***** Dataset records *****
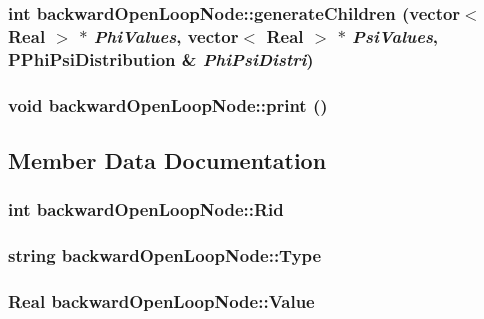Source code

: \subsubsection{\setlength{\rightskip}{0pt plus 5cm}int backward\-Open\-Loop\-Node::generate\-Children (vector$<$ Real $>$ $\ast$ {\em Phi\-Values}, vector$<$ Real $>$ $\ast$ {\em Psi\-Values}, {\bf PPhi\-Psi\-Distribution} \& {\em Phi\-Psi\-Distri})\hspace{0.3cm}{\tt  [inline]}}\label{classbackwardOpenLoopNode_d76668215977e9d383d051b256224ac3}


\subsubsection{\setlength{\rightskip}{0pt plus 5cm}void backward\-Open\-Loop\-Node::print ()\hspace{0.3cm}{\tt  [inline]}}\label{classbackwardOpenLoopNode_9a376a848ee68e202d45ce95aa67472d}




\subsection{Member Data Documentation}
\subsubsection{\setlength{\rightskip}{0pt plus 5cm}int {\bf backward\-Open\-Loop\-Node::Rid}}\label{classbackwardOpenLoopNode_2ee00a25c13faaba5fe91b24aebde3c9}


\subsubsection{\setlength{\rightskip}{0pt plus 5cm}string {\bf backward\-Open\-Loop\-Node::Type}}\label{classbackwardOpenLoopNode_4e6aa9323467038fa8959e9d368c96d7}


\subsubsection{\setlength{\rightskip}{0pt plus 5cm}Real {\bf backward\-Open\-Loop\-Node::Value}}\label{classbackwardOpenLoopNode_b6909a06ed7abc409f0f462a57be85ac}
*****
Work task:
Write the material out again exactly. Skip each picture.

Answer for this exercise:
Source code

: \subsubsection{\setlength{\rightskip}{0pt plus 5cm}int backward\-Open\-Loop\-Node::generate\-Children (vector$<$ Real $>$ $\ast$ {\em Phi\-Values}, vector$<$ Real $>$ $\ast$ {\em Psi\-Values}, {\bf PPhi\-Psi\-Distribution} \& {\em Phi\-Psi\-Distri})\hspace{0.3cm}{\tt  [inline]}}\label{classbackwardOpenLoopNode_d76668215977e9d383d051b256224ac3}


\subsubsection{\setlength{\rightskip}{0pt plus 5cm}void backward\-Open\-Loop\-Node::print ()\hspace{0.3cm}{\tt  [inline]}}\label{classbackwardOpenLoopNode_9a376a848ee68e202d45ce95aa67472d}




\subsection{Member Data Documentation}
\subsubsection{\setlength{\rightskip}{0pt plus 5cm}int {\bf backward\-Open\-Loop\-Node::Rid}}\label{classbackwardOpenLoopNode_2ee00a25c13faaba5fe91b24aebde3c9}


\subsubsection{\setlength{\rightskip}{0pt plus 5cm}string {\bf backward\-Open\-Loop\-Node::Type}}\label{classbackwardOpenLoopNode_4e6aa9323467038fa8959e9d368c96d7}


\subsubsection{\setlength{\rightskip}{0pt plus 5cm}Real {\bf backward\-Open\-Loop\-Node::Value}}\label{classbackwardOpenLoopNode_b6909a06ed7abc409f0f462a57be85ac}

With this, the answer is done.